══ DATA RECORDS ══
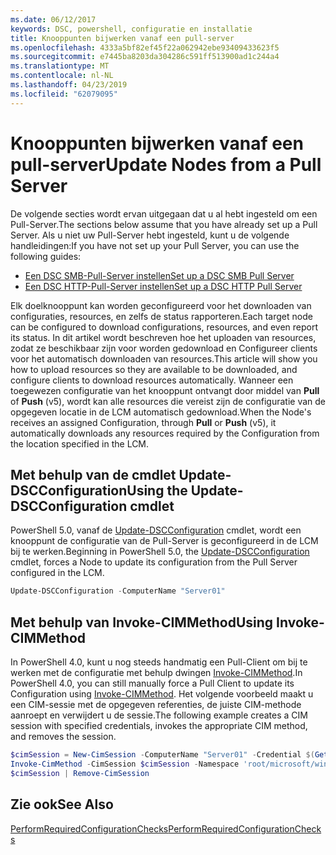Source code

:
 ```yaml
---
ms.date: 06/12/2017
keywords: DSC, powershell, configuratie en installatie
title: Knooppunten bijwerken vanaf een pull-server
ms.openlocfilehash: 4333a5bf82ef45f22a062942ebe93409433623f5
ms.sourcegitcommit: e7445ba8203da304286c591ff513900ad1c244a4
ms.translationtype: MT
ms.contentlocale: nl-NL
ms.lasthandoff: 04/23/2019
ms.locfileid: "62079095"
---
```

# <a name="update-nodes-from-a-pull-server"></a><span data-ttu-id="b8556-103">Knooppunten bijwerken vanaf een pull-server</span><span class="sxs-lookup"><span data-stu-id="b8556-103">Update Nodes from a Pull Server</span></span>

<span data-ttu-id="b8556-104">De volgende secties wordt ervan uitgegaan dat u al hebt ingesteld om een Pull-Server.</span><span class="sxs-lookup"><span data-stu-id="b8556-104">The sections below assume that you have already set up a Pull Server.</span></span> <span data-ttu-id="b8556-105">Als u niet uw Pull-Server hebt ingesteld, kunt u de volgende handleidingen:</span><span class="sxs-lookup"><span data-stu-id="b8556-105">If you have not set up your Pull Server, you can use the following guides:</span></span>

- [<span data-ttu-id="b8556-106">Een DSC SMB-Pull-Server instellen</span><span class="sxs-lookup"><span data-stu-id="b8556-106">Set up a DSC SMB Pull Server</span></span>](pullServerSmb.md)
- [<span data-ttu-id="b8556-107">Een DSC HTTP-Pull-Server instellen</span><span class="sxs-lookup"><span data-stu-id="b8556-107">Set up a DSC HTTP Pull Server</span></span>](pullServer.md)

<span data-ttu-id="b8556-108">Elk doelknooppunt kan worden geconfigureerd voor het downloaden van configuraties, resources, en zelfs de status rapporteren.</span><span class="sxs-lookup"><span data-stu-id="b8556-108">Each target node can be configured to download configurations, resources, and even report its status.</span></span> <span data-ttu-id="b8556-109">In dit artikel wordt beschreven hoe het uploaden van resources, zodat ze beschikbaar zijn voor worden gedownload en Configureer clients voor het automatisch downloaden van resources.</span><span class="sxs-lookup"><span data-stu-id="b8556-109">This article will show you how to upload resources so they are available to be downloaded, and configure clients to download resources automatically.</span></span> <span data-ttu-id="b8556-110">Wanneer een toegewezen configuratie van het knooppunt ontvangt door middel van **Pull** of **Push** (v5), wordt kan alle resources die vereist zijn de configuratie van de opgegeven locatie in de LCM automatisch gedownload.</span><span class="sxs-lookup"><span data-stu-id="b8556-110">When the Node's receives an assigned Configuration, through **Pull** or **Push** (v5), it automatically downloads any resources required by the Configuration from the location specified in the LCM.</span></span>

## <a name="using-the-update-dscconfiguration-cmdlet"></a><span data-ttu-id="b8556-111">Met behulp van de cmdlet Update-DSCConfiguration</span><span class="sxs-lookup"><span data-stu-id="b8556-111">Using the Update-DSCConfiguration cmdlet</span></span>

<span data-ttu-id="b8556-112">PowerShell 5.0, vanaf de [Update-DSCConfiguration](/powershell/module/psdesiredstateconfiguration/update-dscconfiguration) cmdlet, wordt een knooppunt de configuratie van de Pull-Server is geconfigureerd in de LCM bij te werken.</span><span class="sxs-lookup"><span data-stu-id="b8556-112">Beginning in PowerShell 5.0, the [Update-DSCConfiguration](/powershell/module/psdesiredstateconfiguration/update-dscconfiguration) cmdlet, forces a Node to update its configuration from the Pull Server configured in the LCM.</span></span>

```powershell
Update-DSCConfiguration -ComputerName "Server01"
```

## <a name="using-invoke-cimmethod"></a><span data-ttu-id="b8556-113">Met behulp van Invoke-CIMMethod</span><span class="sxs-lookup"><span data-stu-id="b8556-113">Using Invoke-CIMMethod</span></span>

<span data-ttu-id="b8556-114">In PowerShell 4.0, kunt u nog steeds handmatig een Pull-Client om bij te werken met de configuratie met behulp dwingen [Invoke-CIMMethod](/powershell/module/cimcmdlets/invoke-cimmethod).</span><span class="sxs-lookup"><span data-stu-id="b8556-114">In PowerShell 4.0, you can still manually force a Pull Client to update its Configuration using [Invoke-CIMMethod](/powershell/module/cimcmdlets/invoke-cimmethod).</span></span> <span data-ttu-id="b8556-115">Het volgende voorbeeld maakt u een CIM-sessie met de opgegeven referenties, de juiste CIM-methode aanroept en verwijdert u de sessie.</span><span class="sxs-lookup"><span data-stu-id="b8556-115">The following example creates a CIM session with specified credentials, invokes the appropriate CIM method, and removes the session.</span></span>

```powershell
$cimSession = New-CimSession -ComputerName "Server01" -Credential $(Get-Credential)
Invoke-CimMethod -CimSession $cimSession -Namespace 'root/microsoft/windows/desiredstateconfiguration' -Class 'MSFT_DscLocalConfigurationManager' -MethodName 'PerformRequiredConfigurationChecks' -Arguments @{ 'Flags' = [uint32]1 } -Verbose
$cimSession | Remove-CimSession
```

## <a name="see-also"></a><span data-ttu-id="b8556-116">Zie ook</span><span class="sxs-lookup"><span data-stu-id="b8556-116">See Also</span></span>

[<span data-ttu-id="b8556-117">PerformRequiredConfigurationChecks</span><span class="sxs-lookup"><span data-stu-id="b8556-117">PerformRequiredConfigurationChecks</span></span>](/powershell/dsc/msft-dsclocalconfigurationmanager-performrequiredconfigurationchecks)
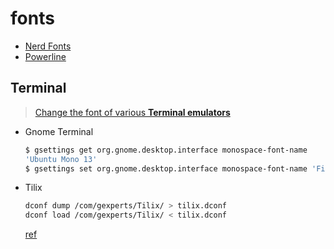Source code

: fonts
=====

* [Nerd Fonts](https://www.nerdfonts.com/)
* [Powerline](https://github.com/powerline/fonts)

## Terminal
> [Change the font of various **Terminal emulators**](https://askubuntu.com/a/283831)

* Gnome Terminal

    ```bash
    $ gsettings get org.gnome.desktop.interface monospace-font-name
    'Ubuntu Mono 13'
    $ gsettings set org.gnome.desktop.interface monospace-font-name 'FiraCode Nerd Font 13'
    ```

* Tilix

    ```bash
    dconf dump /com/gexperts/Tilix/ > tilix.dconf
    dconf load /com/gexperts/Tilix/ < tilix.dconf
    ```
    [ref](https://github.com/gnunn1/tilix/issues/571#issuecomment-293097876)
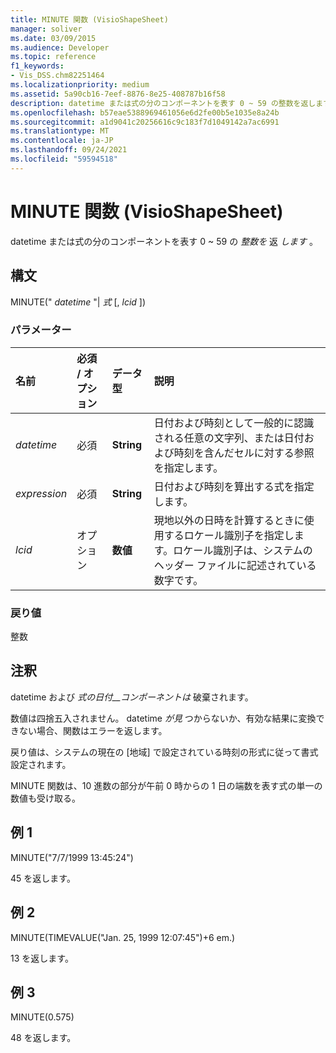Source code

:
 ```yaml
---
title: MINUTE 関数 (VisioShapeSheet)
manager: soliver
ms.date: 03/09/2015
ms.audience: Developer
ms.topic: reference
f1_keywords:
- Vis_DSS.chm82251464
ms.localizationpriority: medium
ms.assetid: 5a90cb16-7eef-8876-8e25-408787b16f58
description: datetime または式の分のコンポーネントを表す 0 ~ 59 の整数を返します。
ms.openlocfilehash: b57eae5388969461056e6d2fe00b5e1035e8a24b
ms.sourcegitcommit: a1d9041c20256616c9c183f7d1049142a7ac6991
ms.translationtype: MT
ms.contentlocale: ja-JP
ms.lasthandoff: 09/24/2021
ms.locfileid: "59594518"
---
```

# <a name="minute-function-visioshapesheet"></a>MINUTE 関数 (VisioShapeSheet)

datetime または式の分のコンポーネントを表す 0 ~ 59 の  *整数を*  返  *します*  。 
  
## <a name="syntax"></a>構文

MINUTE(" *datetime*  "|  *式*  [,  *lcid*  ]) 
  
### <a name="parameters"></a>パラメーター

|**名前**|**必須 / オプション**|**データ型**|**説明**|
|:-----|:-----|:-----|:-----|
| _datetime_ <br/> |必須  <br/> |**String** <br/> |日付および時刻として一般的に認識される任意の文字列、または日付および時刻を含んだセルに対する参照を指定します。  <br/> |
| _expression_ <br/> |必須  <br/> |**String** <br/> | 日付および時刻を算出する式を指定します。  <br/> |
| _lcid_ <br/> |オプション  <br/> |**数値** <br/> |現地以外の日時を計算するときに使用するロケール識別子を指定します。ロケール識別子は、システムのヘッダー ファイルに記述されている数字です。  <br/> |
   
### <a name="return-value"></a>戻り値

整数
  
## <a name="remarks"></a>注釈

datetime および _式の日付__コンポーネントは_ 破棄されます。 
  
数値は四捨五入されません。 datetime  _が見_ つからないか、有効な結果に変換できない場合、関数はエラーを返します。 
  
戻り値は、システムの現在の [地域] で設定されている時刻の形式に従って書式設定されます。
  
MINUTE 関数は、10 進数の部分が午前 0 時からの 1 日の端数を表す式の単一の数値も受け取る。 
  
## <a name="example-1"></a>例 1

MINUTE("7/7/1999 13:45:24")
  
45 を返します。
  
## <a name="example-2"></a>例 2

MINUTE(TIMEVALUE("Jan. 25, 1999 12:07:45")+6 em.)
  
13 を返します。
  
## <a name="example-3"></a>例 3

MINUTE(0.575)
  
48 を返します。
  

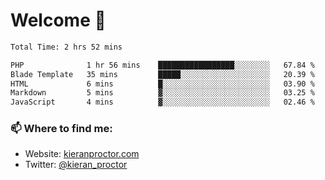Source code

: # Welcome 🦘

<!--START_SECTION:waka-->

```txt
Total Time: 2 hrs 52 mins

PHP              1 hr 56 mins    █████████████████░░░░░░░░   67.84 %
Blade Template   35 mins         █████░░░░░░░░░░░░░░░░░░░░   20.39 %
HTML             6 mins          █░░░░░░░░░░░░░░░░░░░░░░░░   03.90 %
Markdown         5 mins          ▓░░░░░░░░░░░░░░░░░░░░░░░░   03.25 %
JavaScript       4 mins          ▓░░░░░░░░░░░░░░░░░░░░░░░░   02.46 %
```

<!--END_SECTION:waka-->

### 📫 Where to find me:

-   Website: [kieranproctor.com](https://kieranproctor.com/)
-   Twitter: [@kieran_proctor](https://twitter.com/kieran_proctor)
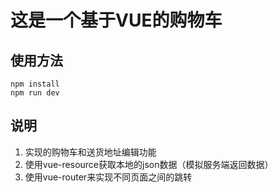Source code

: # 这是一个基于VUE的购物车
## 使用方法

``` 
npm install
npm run dev
```

## 说明
1. 实现的购物车和送货地址编辑功能
2. 使用vue-resource获取本地的json数据（模拟服务端返回数据）
3. 使用vue-router来实现不同页面之间的跳转

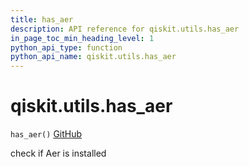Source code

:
 ```yaml
---
title: has_aer
description: API reference for qiskit.utils.has_aer
in_page_toc_min_heading_level: 1
python_api_type: function
python_api_name: qiskit.utils.has_aer
---
```


# qiskit.utils.has\_aer

<span id="qiskit.utils.has_aer" />

`has_aer()` [GitHub](https://github.com/qiskit/qiskit/tree/stable/0.22/qiskit/utils/backend_utils.py "view source code")

check if Aer is installed

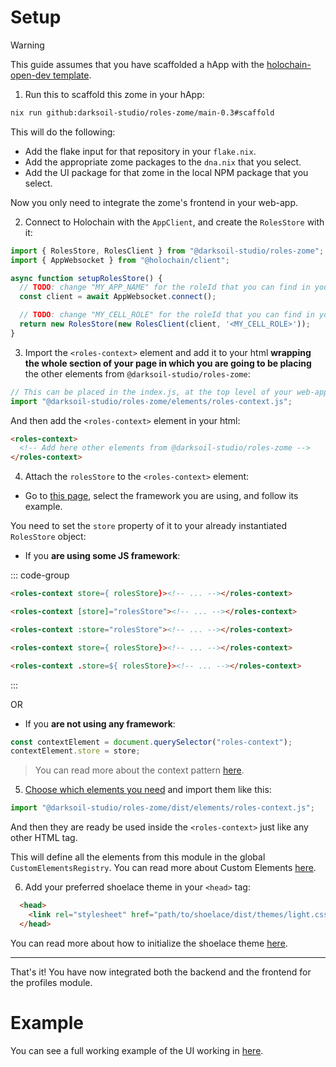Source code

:# Setup

> [!WARNING]
> This guide assumes that you have scaffolded a hApp with the [holochain-open-dev template](https://github.com/holochain-open-dev/templates).

1. Run this to scaffold this zome in your hApp:

```bash
nix run github:darksoil-studio/roles-zome/main-0.3#scaffold
```

This will do the following:
  - Add the flake input for that repository in your `flake.nix`.
  - Add the appropriate zome packages to the `dna.nix` that you select.
  - Add the UI package for that zome in the local NPM package that you select.

Now you only need to integrate the zome's frontend in your web-app.

2. Connect to Holochain with the `AppClient`, and create the `RolesStore` with it:

```js
import { RolesStore, RolesClient } from "@darksoil-studio/roles-zome";
import { AppWebsocket } from "@holochain/client";

async function setupRolesStore() {
  // TODO: change "MY_APP_NAME" for the roleId that you can find in your "happ.yaml"
  const client = await AppWebsocket.connect();

  // TODO: change "MY_CELL_ROLE" for the roleId that you can find in your "happ.yaml"
  return new RolesStore(new RolesClient(client, '<MY_CELL_ROLE>'));
}
```

3. Import the `<roles-context>` element and add it to your html **wrapping the whole section of your page in which you are going to be placing** the other elements from `@darksoil-studio/roles-zome`:

```js
// This can be placed in the index.js, at the top level of your web-app.
import "@darksoil-studio/roles-zome/elements/roles-context.js";
```

And then add the `<roles-context>` element in your html:

```html
<roles-context>
  <!-- Add here other elements from @darksoil-studio/roles-zome -->
</roles-context>
```

4. Attach the `rolesStore` to the `<roles-context>` element:

- Go to [this page](https://holochain-open-dev.github.io/reusable-modules/frontend/frameworks/), select the framework you are using, and follow its example.

You need to set the `store` property of it to your already instantiated `RolesStore` object:

- If you **are using some JS framework**:

::: code-group
```html [React]
<roles-context store={ rolesStore}><!-- ... --></roles-context>
```

```html [Angular]
<roles-context [store]="rolesStore"><!-- ... --></roles-context>
```

```html [Vue]
<roles-context :store="rolesStore"><!-- ... --></roles-context>
```

```html [Svelte]
<roles-context store={ rolesStore}><!-- ... --></roles-context>
```

```html [Lit]
<roles-context .store=${ rolesStore}><!-- ... --></roles-context>
```
:::

OR

- If you **are not using any framework**:

```js
const contextElement = document.querySelector("roles-context");
contextElement.store = store;
```

> You can read more about the context pattern [here](https://holochain-open-dev.github.io/reusable-modules/frontend/using/#context).

5. [Choose which elements you need](?path=/docs/frontend-elements) and import them like this:

```js
import "@darksoil-studio/roles-zome/dist/elements/roles-context.js";
```

And then they are ready be used inside the `<roles-context>` just like any other HTML tag.

This will define all the elements from this module in the global `CustomElementsRegistry`. You can read more about Custom Elements [here](https://developers.google.com/web/fundamentals/web-components/customelements).

6. Add your preferred shoelace theme in your `<head>` tag:

```html
  <head>
    <link rel="stylesheet" href="path/to/shoelace/dist/themes/light.css" />
  </head>
```

You can read more about how to initialize the shoelace theme [here](https://shoelace.style/getting-started/themes?id=activating-themes).

---

That's it! You have now integrated both the backend and the frontend for the profiles module.

# Example

You can see a full working example of the UI working in [here](https://github.com/darksoil-studio/roles-zome/blob/main/ui/demo/index.html).

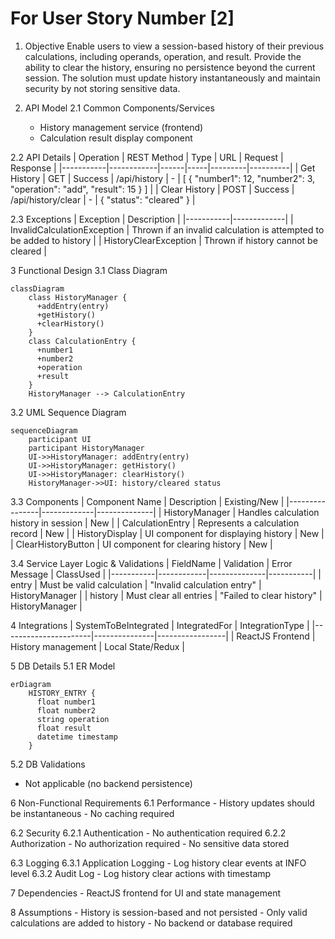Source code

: # For User Story Number [2]

1. Objective
Enable users to view a session-based history of their previous calculations, including operands, operation, and result. Provide the ability to clear the history, ensuring no persistence beyond the current session. The solution must update history instantaneously and maintain security by not storing sensitive data.

2. API Model
  2.1 Common Components/Services
    - History management service (frontend)
    - Calculation result display component

  2.2 API Details
| Operation | REST Method | Type | URL | Request | Response |
|-----------|------------|------|-----|---------|----------|
| Get History | GET | Success | /api/history | - | [ { "number1": 12, "number2": 3, "operation": "add", "result": 15 } ] |
| Clear History | POST | Success | /api/history/clear | - | { "status": "cleared" } |

  2.3 Exceptions
| Exception | Description |
|-----------|-------------|
| InvalidCalculationException | Thrown if an invalid calculation is attempted to be added to history |
| HistoryClearException | Thrown if history cannot be cleared |

3 Functional Design
  3.1 Class Diagram
```mermaid
classDiagram
    class HistoryManager {
      +addEntry(entry)
      +getHistory()
      +clearHistory()
    }
    class CalculationEntry {
      +number1
      +number2
      +operation
      +result
    }
    HistoryManager --> CalculationEntry
```

  3.2 UML Sequence Diagram
```mermaid
sequenceDiagram
    participant UI
    participant HistoryManager
    UI->>HistoryManager: addEntry(entry)
    UI->>HistoryManager: getHistory()
    UI->>HistoryManager: clearHistory()
    HistoryManager->>UI: history/cleared status
```

  3.3 Components
| Component Name | Description | Existing/New |
|----------------|-------------|--------------|
| HistoryManager | Handles calculation history in session | New |
| CalculationEntry | Represents a calculation record | New |
| HistoryDisplay | UI component for displaying history | New |
| ClearHistoryButton | UI component for clearing history | New |

  3.4 Service Layer Logic & Validations
| FieldName | Validation | Error Message | ClassUsed |
|-----------|------------|--------------|-----------|
| entry | Must be valid calculation | "Invalid calculation entry" | HistoryManager |
| history | Must clear all entries | "Failed to clear history" | HistoryManager |

4 Integrations
| SystemToBeIntegrated | IntegratedFor | IntegrationType |
|----------------------|---------------|-----------------|
| ReactJS Frontend | History management | Local State/Redux |

5 DB Details
  5.1 ER Model
```mermaid
erDiagram
    HISTORY_ENTRY {
      float number1
      float number2
      string operation
      float result
      datetime timestamp
    }
```
  5.2 DB Validations
- Not applicable (no backend persistence)

6 Non-Functional Requirements
  6.1 Performance
    - History updates should be instantaneous
    - No caching required

  6.2 Security
    6.2.1 Authentication
      - No authentication required
    6.2.2 Authorization
      - No authorization required
    - No sensitive data stored

  6.3 Logging
    6.3.1 Application Logging
      - Log history clear events at INFO level
    6.3.2 Audit Log
      - Log history clear actions with timestamp

7 Dependencies
    - ReactJS frontend for UI and state management

8 Assumptions
    - History is session-based and not persisted
    - Only valid calculations are added to history
    - No backend or database required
═══
EXERCISE GOAL »
Please count the lines in the material above that hold the word "gexperts", and give only the total.

ANSWER SPACE »
2